Over at Hullabaloo Tom Sullivan has a great post on the revolt against trade deals.
Hundreds of thousands of people marched in Berlin on Saturday in protest against a planned free trade deal between Europe and the United States that they say is anti-democratic and will lower food safety, labor and environmental standards.
The organizers — an alliance of environmental groups, charities and opposition parties — said 250,000 people were taking part in the rally against free trade deals with both the United States and Canada, far more than they had anticipated.
[snip]
Opposition to the so-called Transatlantic Trade and Investment Partnership (TTIP) has risen over the past year in Germany, with critics fearing the pact will hand too much power to big multinationals at the expense of consumers and workers.
“What bothers me the most is that I don’t want all our consumer laws to be softened,” Oliver Zloty told Reuters. “And I don’t want to have a dictatorship by any companies.”

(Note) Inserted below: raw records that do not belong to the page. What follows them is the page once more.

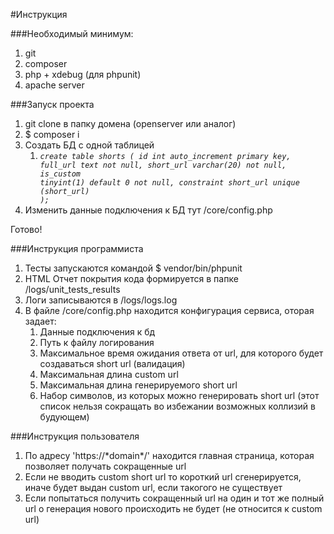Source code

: #Инструкция

###Необходимый минимум:
1. git
2. composer
3. php + xdebug (для phpunit)
4. apache server

###Запуск проекта
1. git clone в папку домена (openserver или аналог)
2. $ composer i
3. Создать БД с одной таблицей
   1. <code>*create table shorts
      (
      id        int auto_increment primary key,
      full_url  text                 not null,
      short_url varchar(20)          not null,
      is_custom tinyint(1) default 0 not null,
      constraint short_url
      unique (short_url)
      );*</code>
4. Изменить данные подключения к БД тут /core/config.php
   
Готово!

###Инструкция программиста
1. Тесты запускаются командой $ vendor/bin/phpunit
2. HTML Отчет покрытия кода формируется в папке /logs/unit_tests_results
3. Логи записываются в /logs/logs.log
4. В файле /core/config.php находится конфигурация сервиса, оторая задает:
   1. Данные подключения к бд
   2. Путь к файлу логирования
   3. Максимальное время ожидания ответа от url, для которого будет создаваться short url (валидация)
   4. Максимальная длина custom url
   5. Максимальная длина генерируемого short url
   6. Набор символов, из которых можно генерировать short url (этот список нельзя сокращать во избежании возможных коллизий в будующем)

###Инструкция пользователя
1. По адресу 'https://\*domain\*/' находится главная страница, которая позволяет получать сокращенные url
2. Если не вводить custom short url то короткий url сгенерируется, иначе будет выдан custom url, если такогого не существует
3. Если попытаться получить сокращенный url на один и тот же полный url о генерация нового происходить не будет (не относится к custom url)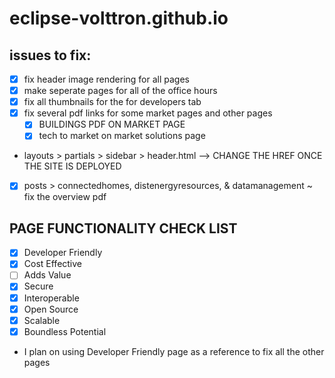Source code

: # eclipse-volttron.github.io

## issues to fix:
- [x] fix header image rendering for all pages
- [x] make seperate pages for all of the office hours
- [x] fix all thumbnails for the for developers tab
- [x] fix several pdf links for some market pages and other pages
    - [x] BUILDINGS PDF ON MARKET PAGE
    - [x] tech to market on market solutions page
- layouts > partials > sidebar > header.html --> CHANGE THE HREF ONCE THE SITE IS DEPLOYED
- [x] posts > connectedhomes, distenergyresources, & datamanagement ~ fix the overview pdf

## PAGE FUNCTIONALITY CHECK LIST
- [x] Developer Friendly
- [x] Cost Effective
- [ ] Adds Value
- [x] Secure
- [x] Interoperable
- [x] Open Source
- [x] Scalable
- [x] Boundless Potential

- I plan on using Developer Friendly page as a reference to fix all the other pages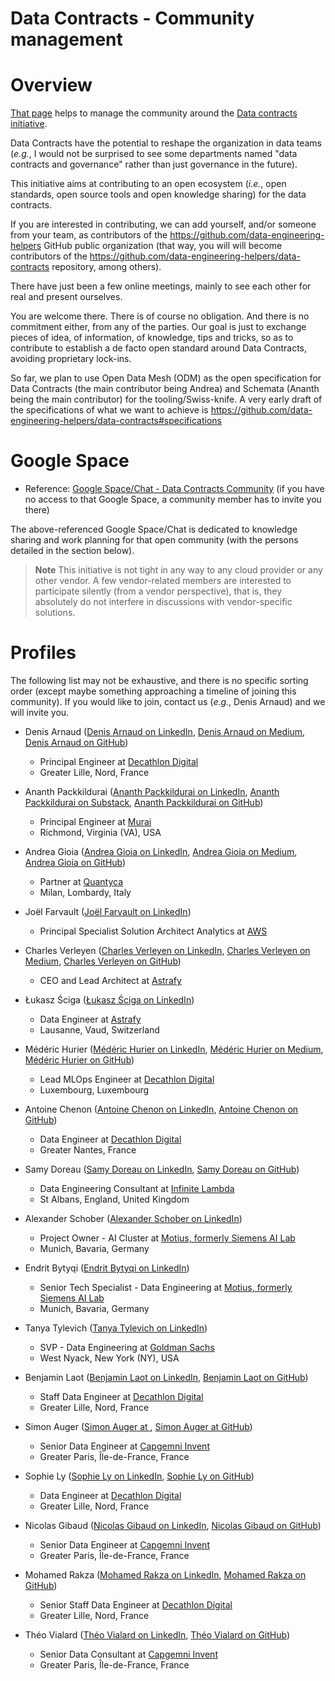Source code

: Data Contracts - Community management
=====================================

# Overview
[That page](https://github.com/data-engineering-helpers/data-contracts/blob/main/community/README.md)
helps to manage the community around the
[Data contracts initiative](https://github.com/data-engineering-helpers/data-contracts).

Data Contracts have the potential to reshape the organization in data teams
(_e.g._, I would not be surprised to see some departments named
"data contracts and governance" rather than just governance in the future).

This initiative aims at contributing to an open ecosystem (_i.e._,
open standards, open source tools and open knowledge sharing)
for the data contracts.

If you are interested in contributing, we can add yourself, and/or someone
from your team, as contributors of the
https://github.com/data-engineering-helpers GitHub public organization
(that way, you will will become contributors of the
https://github.com/data-engineering-helpers/data-contracts repository,
among others).

There have just been a few online meetings, mainly to see each other for real and present ourselves.

You are welcome there. There is of course no obligation. And there is no commitment either, from any of the parties. Our goal is just to exchange pieces of idea, of information, of knowledge, tips and tricks, so as to contribute to establish a de facto open standard around Data Contracts, avoiding proprietary lock-ins.

So far, we plan to use Open Data Mesh (ODM) as the open specification for Data Contracts (the main contributor being Andrea) and Schemata (Ananth being the main contributor) for the tooling/Swiss-knife.
A very early draft of the specifications of what we want to achieve is https://github.com/data-engineering-helpers/data-contracts#specifications

# Google Space
* Reference:
  [Google Space/Chat - Data Contracts Community](https://mail.google.com/chat#chat/space/AAAA15chWp0)
  (if you have no access to that Google Space, a community member has to invite
  you there)

The above-referenced Google Space/Chat is dedicated to knowledge sharing
and work planning for that open community (with the persons detailed
in the section below).

>**Note**
This initiative is not tight in any way to any cloud provider or any other
vendor. A few vendor-related members are interested to participate silently
(from a vendor perspective), that is, they absolutely do not interfere
in discussions with vendor-specific solutions.

# Profiles
The following list may not be exhaustive, and there is no specific
sorting order (except maybe something approaching a timeline of joining
this community). If you would like to join, contact us (_e.g._, Denis Arnaud)
and we will invite you.

* Denis Arnaud
  ([Denis Arnaud on LinkedIn](https://www.linkedin.com/in/da115/),
  [Denis Arnaud on Medium](https://medium.com/@denis_arnaud),
  [Denis Arnaud on GitHub](https://github.com/da115115))
  + Principal Engineer at [Decathlon Digital](https://digital.decathlon.net/)
  + Greater Lille, Nord, France

* Ananth Packkildurai
  ([Ananth Packkildurai on LinkedIn](https://www.linkedin.com/in/ananthdurai/),
  [Ananth Packkildurai on Substack](https://substack.com/profile/3520227-ananth-packkildurai),
  [Ananth Packkildurai on GitHub](https://github.com/ananthdurai))
  + Principal Engineer at [Murai](https://mural.co/)
  + Richmond, Virginia (VA), USA

* Andrea Gioia
  ([Andrea Gioia on LinkedIn](https://www.linkedin.com/in/andreagioia/),
  [Andrea Gioia on Medium](https://medium.com/@andrea_gioia),
  [Andrea Gioia on GitHub](https://github.com/andrea-gioia))
  + Partner at [Quantyca](http://www.quantyca.it/)
  + Milan, Lombardy, Italy

* Joël Farvault
  ([Joël Farvault on LinkedIn](https://www.linkedin.com/in/joel-farvault-4332331/))
  + Principal Specialist Solution Architect Analytics at [AWS](https://aws.com)

* Charles Verleyen
  ([Charles Verleyen on LinkedIn](http://linkedin.com/in/charlesverleyen),
  [Charles Verleyen on Medium](https://medium.com/@charles.xavier.verleyen),
  [Charles Verleyen on GitHub](https://github.com/charles-astrafy))
  + CEO and Lead Architect at [Astrafy](https://astrafy.io/)

* Łukasz Ściga
  ([Łukasz Ściga on LinkedIn](https://www.linkedin.com/in/lukasz-sciga/))
  + Data Engineer at [Astrafy](https://astrafy.io/)
  + Lausanne, Vaud, Switzerland

* Médéric Hurier
  ([Médéric Hurier on LinkedIn](https://www.linkedin.com/in/fmind-dev/),
  [Médéric Hurier on Medium](https://fmind.medium.com/),
  [Médéric Hurier on GitHub](https://github.com/fmind/))
  + Lead MLOps Engineer at [Decathlon Digital](https://digital.decathlon.net/)
  + Luxembourg, Luxembourg

* Antoine Chenon
  ([Antoine Chenon on LinkedIn](https://www.linkedin.com/in/antoine-chenon-a26371108/),
  [Antoine Chenon on GitHub](https://github.com/FreddieMercuryDKT))
  + Data Engineer at [Decathlon Digital](https://digital.decathlon.net/)
  + Greater Nantes, France

* Samy Doreau
  ([Samy Doreau on LinkedIn](),
  [Samy Doreau on GitHub](https://github.com/iclarke))
  + Data Engineering Consultant at
    [Infinite Lambda](https://infinitelambda.com/)
  + St Albans, England, United Kingdom

* Alexander Schober
  ([Alexander Schober on LinkedIn](https://www.linkedin.com/in/alexander-schober/))
  + Project Owner - AI Cluster at
    [Motius, formerly Siemens AI Lab](https://motius.de/)
  + Munich, Bavaria, Germany

* Endrit Bytyqi
  ([Endrit Bytyqi on LinkedIn](https://www.linkedin.com/in/endrit-bytyqi/))
  + Senior Tech Specialist - Data Engineering at
    [Motius, formerly Siemens AI Lab](https://motius.de/)
  + Munich, Bavaria, Germany

* Tanya Tylevich
  ([Tanya Tylevich on LinkedIn](https://www.linkedin.com/in/tanya-tylevich-9777124/))
  + SVP - Data Engineering at [Goldman Sachs](https://www.goldmansachs.com/)
  + West Nyack, New York (NY), USA

* Benjamin Laot
  ([Benjamin Laot on LinkedIn](https://www.linkedin.com/in/benjamin-laot-42a83759/),
  [Benjamin Laot on GitHub](https://github.com/BenLaot))
  + Staff Data Engineer at [Decathlon Digital](https://digital.decathlon.net/)
  + Greater Lille, Nord, France  

* Simon Auger
  ([Simon Auger at ](https://www.linkedin.com/in/simon-auger/),
  [Simon Auger at GitHub](https://github.com/saugerDecathlon))
  + Senior Data Engineer at [Capgemni Invent](https://www.capgemini.com/about-us/who-we-are/our-brands/capgemini-invent/)
  + Greater Paris, Île-de-France, France

* Sophie Ly
  ([Sophie Ly on LinkedIn](https://www.linkedin.com/in/sophie-ly-2a8095110/),
  [Sophie Ly on GitHub](https://github.com/dkt-sophie-ly))
  + Data Engineer at [Decathlon Digital](https://digital.decathlon.net/)
  + Greater Lille, Nord, France

* Nicolas Gibaud
  ([Nicolas Gibaud on LinkedIn](https://www.linkedin.com/in/nicolas-gibaud-aa929358/),
  [Nicolas Gibaud on GitHub](https://github.com/nicolasgibaud))
  + Senior Data Engineer at [Capgemni Invent](https://www.capgemini.com/about-us/who-we-are/our-brands/capgemini-invent/)
  + Greater Paris, Île-de-France, France

* Mohamed Rakza
  ([Mohamed Rakza on LinkedIn](https://www.linkedin.com/in/mohamed-rakza-64053a1a/),
  [Mohamed Rakza on GitHub](https://github.com/mrakza21))
  + Senior Staff Data Engineer at [Decathlon Digital](https://digital.decathlon.net/)
  + Greater Lille, Nord, France

* Théo Vialard
  ([Théo Vialard on LinkedIn](https://www.linkedin.com/in/th%C3%A9o-vialard-093708ab/),
  [Théo Vialard on GitHub](https://github.com/tvialard))
  + Senior Data Consultant at [Capgemni Invent](https://www.capgemini.com/about-us/who-we-are/our-brands/capgemini-invent/)
  + Greater Paris, Île-de-France, France

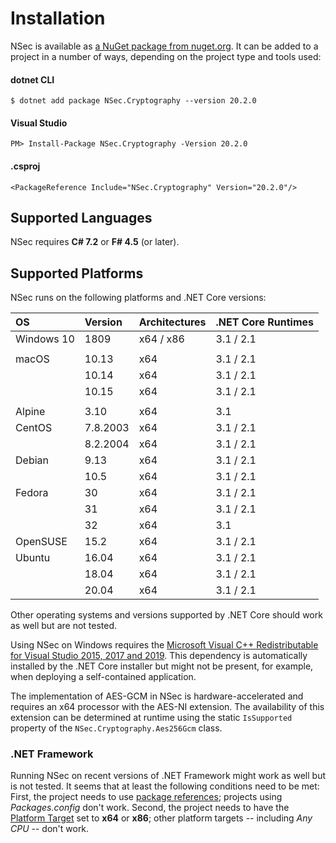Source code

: # Installation

NSec is available as
[a NuGet package from nuget.org](https://www.nuget.org/packages/NSec.Cryptography/20.2.0).
It can be added to a project in a number of ways, depending on the project type
and tools used:


#### dotnet CLI

    $ dotnet add package NSec.Cryptography --version 20.2.0

#### Visual Studio

    PM> Install-Package NSec.Cryptography -Version 20.2.0

#### .csproj

    <PackageReference Include="NSec.Cryptography" Version="20.2.0"/>


## Supported Languages

NSec requires **C# 7.2** or **F# 4.5** (or later).


## Supported Platforms

NSec runs on the following platforms and .NET Core versions:

| OS            | Version  | Architectures | .NET Core Runtimes |
|:------------- |:-------- |:------------- |:-------------------|
| Windows 10    | 1809     | x64 / x86     | 3.1 / 2.1          |
|               |          |               |                    |
| macOS         | 10.13    | x64           | 3.1 / 2.1          |
|               | 10.14    | x64           | 3.1 / 2.1          |
|               | 10.15    | x64           | 3.1 / 2.1          |
|               |          |               |                    |
| Alpine        | 3.10     | x64           | 3.1                |
| CentOS        | 7.8.2003 | x64           | 3.1 / 2.1          |
|               | 8.2.2004 | x64           | 3.1 / 2.1          |
| Debian        | 9.13     | x64           | 3.1 / 2.1          |
|               | 10.5     | x64           | 3.1 / 2.1          |
| Fedora        | 30       | x64           | 3.1 / 2.1          |
|               | 31       | x64           | 3.1 / 2.1          |
|               | 32       | x64           | 3.1                |
| OpenSUSE      | 15.2     | x64           | 3.1 / 2.1          |
| Ubuntu        | 16.04    | x64           | 3.1 / 2.1          |
|               | 18.04    | x64           | 3.1 / 2.1          |
|               | 20.04    | x64           | 3.1 / 2.1          |

Other operating systems and versions supported by .NET Core should work as well
but are not tested.

Using NSec on Windows requires the
[Microsoft Visual C++ Redistributable for Visual Studio 2015, 2017 and 2019](https://support.microsoft.com/en-us/help/2977003/the-latest-supported-visual-c-downloads).
This dependency is automatically installed by the .NET Core installer but might
not be present, for example, when deploying a self-contained application.

The implementation of AES-GCM in NSec is hardware-accelerated and requires an
x64 processor with the AES-NI extension. The availability of this extension can
be determined at runtime using the static `IsSupported` property of the
`NSec.Cryptography.Aes256Gcm` class.


### .NET Framework

Running NSec on recent versions of .NET Framework might work as well but is not
tested. It seems that at least the following conditions need to be met:
First, the project needs to use
[*<PackageReference>* package references](https://devblogs.microsoft.com/nuget/NuGet-now-fully-integrated-into-MSBuild/);
projects using *Packages.config* don't work.
Second, the project needs to have the
[Platform Target](https://docs.microsoft.com/en-us/visualstudio/ide/reference/build-page-project-designer-csharp?view=vs-2019#configuration-and-platform)
set to **x64** or **x86**; other platform targets -- including *Any CPU* --
don't work.
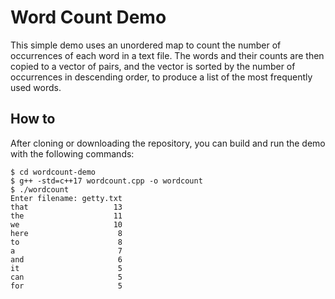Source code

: # Word Count Demo

This simple demo uses an unordered map to count the number of occurrences of
each word in a text file. The words and their counts are then copied to a
vector of pairs, and the vector is sorted by the number of occurrences in
descending order, to produce a list of the most frequently used words.

## How to

After cloning or downloading the repository, you can build and run the demo
with the following commands:

    $ cd wordcount-demo
    $ g++ -std=c++17 wordcount.cpp -o wordcount
    $ ./wordcount
    Enter filename: getty.txt
    that                   13
    the                    11
    we                     10
    here                    8
    to                      8
    a                       7
    and                     6
    it                      5
    can                     5
    for                     5
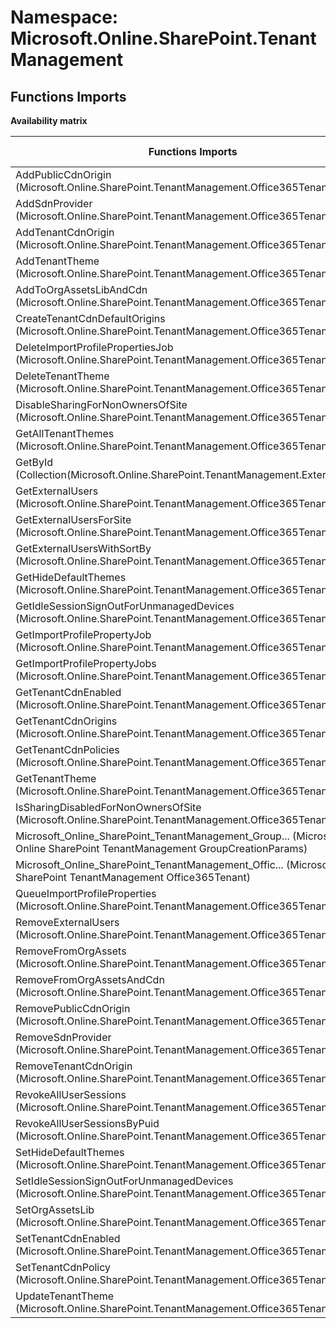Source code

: # Namespace: Microsoft.Online.SharePoint.TenantManagement

## Functions Imports

**Availability matrix**

Functions Imports | SPO | SP 2019 | SP 2016 | SP 2013
----------|:---:|:-------:|:-------:|:-------
AddPublicCdnOrigin (Microsoft.Online.SharePoint.TenantManagement.Office365Tenant) | ✅ | ❌ | ❌ | ❌
AddSdnProvider (Microsoft.Online.SharePoint.TenantManagement.Office365Tenant) | ✅ | ❌ | ❌ | ❌
AddTenantCdnOrigin (Microsoft.Online.SharePoint.TenantManagement.Office365Tenant) | ✅ | ❌ | ❌ | ❌
AddTenantTheme (Microsoft.Online.SharePoint.TenantManagement.Office365Tenant) | ✅ | ❌ | ❌ | ❌
AddToOrgAssetsLibAndCdn (Microsoft.Online.SharePoint.TenantManagement.Office365Tenant) | ✅ | ❌ | ❌ | ❌
CreateTenantCdnDefaultOrigins (Microsoft.Online.SharePoint.TenantManagement.Office365Tenant) | ✅ | ❌ | ❌ | ❌
DeleteImportProfilePropertiesJob (Microsoft.Online.SharePoint.TenantManagement.Office365Tenant) | ✅ | ❌ | ❌ | ❌
DeleteTenantTheme (Microsoft.Online.SharePoint.TenantManagement.Office365Tenant) | ✅ | ❌ | ❌ | ❌
DisableSharingForNonOwnersOfSite (Microsoft.Online.SharePoint.TenantManagement.Office365Tenant) | ✅ | ❌ | ❌ | ❌
GetAllTenantThemes (Microsoft.Online.SharePoint.TenantManagement.Office365Tenant) | ✅ | ❌ | ❌ | ❌
GetById (Collection(Microsoft.Online.SharePoint.TenantManagement.ExternalUser)) | ✅ | ❌ | ❌ | ❌
GetExternalUsers (Microsoft.Online.SharePoint.TenantManagement.Office365Tenant) | ✅ | ❌ | ❌ | ❌
GetExternalUsersForSite (Microsoft.Online.SharePoint.TenantManagement.Office365Tenant) | ✅ | ❌ | ❌ | ❌
GetExternalUsersWithSortBy (Microsoft.Online.SharePoint.TenantManagement.Office365Tenant) | ✅ | ❌ | ❌ | ❌
GetHideDefaultThemes (Microsoft.Online.SharePoint.TenantManagement.Office365Tenant) | ✅ | ❌ | ❌ | ❌
GetIdleSessionSignOutForUnmanagedDevices (Microsoft.Online.SharePoint.TenantManagement.Office365Tenant) | ✅ | ❌ | ❌ | ❌
GetImportProfilePropertyJob (Microsoft.Online.SharePoint.TenantManagement.Office365Tenant) | ✅ | ❌ | ❌ | ❌
GetImportProfilePropertyJobs (Microsoft.Online.SharePoint.TenantManagement.Office365Tenant) | ✅ | ❌ | ❌ | ❌
GetTenantCdnEnabled (Microsoft.Online.SharePoint.TenantManagement.Office365Tenant) | ✅ | ❌ | ❌ | ❌
GetTenantCdnOrigins (Microsoft.Online.SharePoint.TenantManagement.Office365Tenant) | ✅ | ❌ | ❌ | ❌
GetTenantCdnPolicies (Microsoft.Online.SharePoint.TenantManagement.Office365Tenant) | ✅ | ❌ | ❌ | ❌
GetTenantTheme (Microsoft.Online.SharePoint.TenantManagement.Office365Tenant) | ✅ | ❌ | ❌ | ❌
IsSharingDisabledForNonOwnersOfSite (Microsoft.Online.SharePoint.TenantManagement.Office365Tenant) | ✅ | ❌ | ❌ | ❌
<span title="Microsoft_Online_SharePoint_TenantManagement_GroupCreationParams">Microsoft_Online_SharePoint_TenantManagement_Group...</span> (Microsoft Online SharePoint TenantManagement GroupCreationParams) | ✅ | ❌ | ❌ | ❌
<span title="Microsoft_Online_SharePoint_TenantManagement_Office365Tenant">Microsoft_Online_SharePoint_TenantManagement_Offic...</span> (Microsoft Online SharePoint TenantManagement Office365Tenant) | ✅ | ❌ | ❌ | ❌
QueueImportProfileProperties (Microsoft.Online.SharePoint.TenantManagement.Office365Tenant) | ✅ | ❌ | ❌ | ❌
RemoveExternalUsers (Microsoft.Online.SharePoint.TenantManagement.Office365Tenant) | ✅ | ❌ | ❌ | ❌
RemoveFromOrgAssets (Microsoft.Online.SharePoint.TenantManagement.Office365Tenant) | ✅ | ❌ | ❌ | ❌
RemoveFromOrgAssetsAndCdn (Microsoft.Online.SharePoint.TenantManagement.Office365Tenant) | ✅ | ❌ | ❌ | ❌
RemovePublicCdnOrigin (Microsoft.Online.SharePoint.TenantManagement.Office365Tenant) | ✅ | ❌ | ❌ | ❌
RemoveSdnProvider (Microsoft.Online.SharePoint.TenantManagement.Office365Tenant) | ✅ | ❌ | ❌ | ❌
RemoveTenantCdnOrigin (Microsoft.Online.SharePoint.TenantManagement.Office365Tenant) | ✅ | ❌ | ❌ | ❌
RevokeAllUserSessions (Microsoft.Online.SharePoint.TenantManagement.Office365Tenant) | ✅ | ❌ | ❌ | ❌
RevokeAllUserSessionsByPuid (Microsoft.Online.SharePoint.TenantManagement.Office365Tenant) | ✅ | ❌ | ❌ | ❌
SetHideDefaultThemes (Microsoft.Online.SharePoint.TenantManagement.Office365Tenant) | ✅ | ❌ | ❌ | ❌
SetIdleSessionSignOutForUnmanagedDevices (Microsoft.Online.SharePoint.TenantManagement.Office365Tenant) | ✅ | ❌ | ❌ | ❌
SetOrgAssetsLib (Microsoft.Online.SharePoint.TenantManagement.Office365Tenant) | ✅ | ❌ | ❌ | ❌
SetTenantCdnEnabled (Microsoft.Online.SharePoint.TenantManagement.Office365Tenant) | ✅ | ❌ | ❌ | ❌
SetTenantCdnPolicy (Microsoft.Online.SharePoint.TenantManagement.Office365Tenant) | ✅ | ❌ | ❌ | ❌
UpdateTenantTheme (Microsoft.Online.SharePoint.TenantManagement.Office365Tenant) | ✅ | ❌ | ❌ | ❌
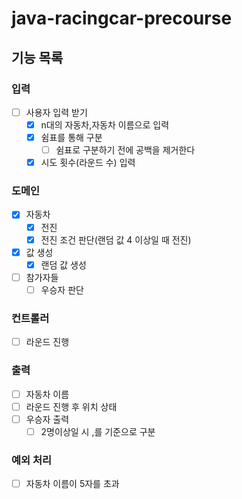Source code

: # java-racingcar-precourse

## 기능 목록

### 입력

- [ ] 사용자 입력 받기
    - [x] n대의 자동차,자동차 이름으로 입력
    - [x] 쉼표를 통해 구분
        - [ ] 쉼표로 구분하기 전에 공백을 제거한다
    - [x] 시도 횟수(라운드 수) 입력

### 도메인

- [x] 자동차
    - [x] 전진
    - [x] 전진 조건 판단(랜덤 값 4 이상일 때 전진)
- [x] 값 생성
    - [x] 랜덤 값 생성
- [ ] 참가자들
    - [ ] 우승자 판단

### 컨트롤러

- [ ] 라운드 진행

### 출력

- [ ] 자동차 이름
- [ ] 라운드 진행 후 위치 상태
- [ ] 우승자 출력
    - [ ] 2명이상일 시 ,를 기준으로 구분

### 예외 처리

- [ ] 자동차 이름이 5자를 초과
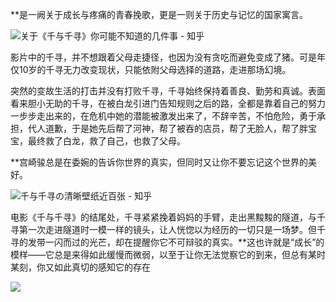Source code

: **是一阙关于成长与疼痛的青春挽歌，更是一则关于历史与记忆的国家寓言。

![关于《千与千寻》你可能不知道的几件事 - 知乎](https://ts1.cn.mm.bing.net/th/id/R-C.fbc4b082d0d0e1cef7e3748944af6427?rik=iJjyWxFcxJ7aMA&riu=http%3a%2f%2fimage.tpwang.net%2fimage%2f%E5%8D%83%2fmovie-%E5%8D%83%E8%88%87%E5%8D%83%E5%B0%8B%2f%E5%8D%83%E8%88%87%E5%8D%83%E5%B0%8B79590.jpg&ehk=j6%2bLCyjjPlTFODB3rNC1HXOCOtXXDeOr9tqeZu94rqo%3d&risl=&pid=ImgRaw&r=0)

影片中的千寻，并不想跟着父母走捷径，也因为没有贪吃而避免变成了猪。可是年仅10岁的千寻无力改变现状，只能依附父母选择的道路，走进那场幻境。

突然的变故生活的打击并没有打败千寻，千寻始终保持着善良、勤劳和真诚。表面看来胆小无助的千寻，在被白龙引进门告知规则之后的路，全都是靠着自己的努力一步步走出来的，在危机中她的潜能被激发出来了，不辞辛苦，不怕危险，勇于承担，代人道歉，于是她先后帮了河神，帮了被吞的店员，帮了无脸人，帮了胖宝宝，最终救了白龙，救了自己，也救了父母。

**宫崎骏总是在委婉的告诉你世界的真实，但同时又让你不要忘记这个世界的美好。

![千与千寻の清晰壁纸近百张 - 知乎](https://pic4.zhimg.com/v2-fb3a14c82c39ba05f83430b4a68a8d4f_r.jpg)

电影《千与千寻》的结尾处，千寻紧紧挽着妈妈的手臂，走出黑黢黢的隧道，与千寻第一次走进隧道时一模一样的镜头，让人恍惚以为经历的一切只是一场梦。但千寻的发带一闪而过的光芒，却在提醒你它不可辩驳的真实。**这也许就是“成长”的模样——它总是来得如此缓慢而微弱，以至于让你无法觉察它的到来，但总有某时某刻，你又如此真切的感知它的存在

![](https://pic1.zhimg.com/v2-b0402af87a2b88c1222669f2cab42ccc_r.jpg)
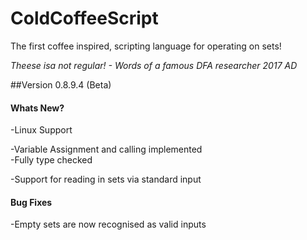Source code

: # ColdCoffeeScript

The first coffee inspired, scripting language for operating on sets!

*Theese isa not regular! - Words of a famous DFA researcher 2017 AD*

##Version 0.8.9.4 (Beta)

#### Whats New?  
-Linux Support  

-Variable Assignment and calling implemented  
	-Fully type checked  
	
-Support for reading in sets via standard input      

#### Bug Fixes  
-Empty sets are now recognised as valid inputs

The same thing is happening in Australia and New Zealand over the TPP:
On the Pacific rim, citizens of Australia and New Zealand are concerned about the Trans-Pacific Partnership. They don’t want “a dictatorship by any companies” either.
The people of the Democracies of the world don’t want a return to feudalism which is exactly what these so called free trade deals will result in. Massive power being given to the new feudal overlords, multinational corporations.
More trade is not what really concerns people. Sovereignty and democracy are. And stability. “People are really hungry … for economic stability, more even than economic opportunity,” Shenker-Osorio told One News in New Zealand.
The question is whether “the economy” will allow them to have any. That is the question that hangs in the balance.
Do we really want the Western Democracies to look like China? I don’t think so.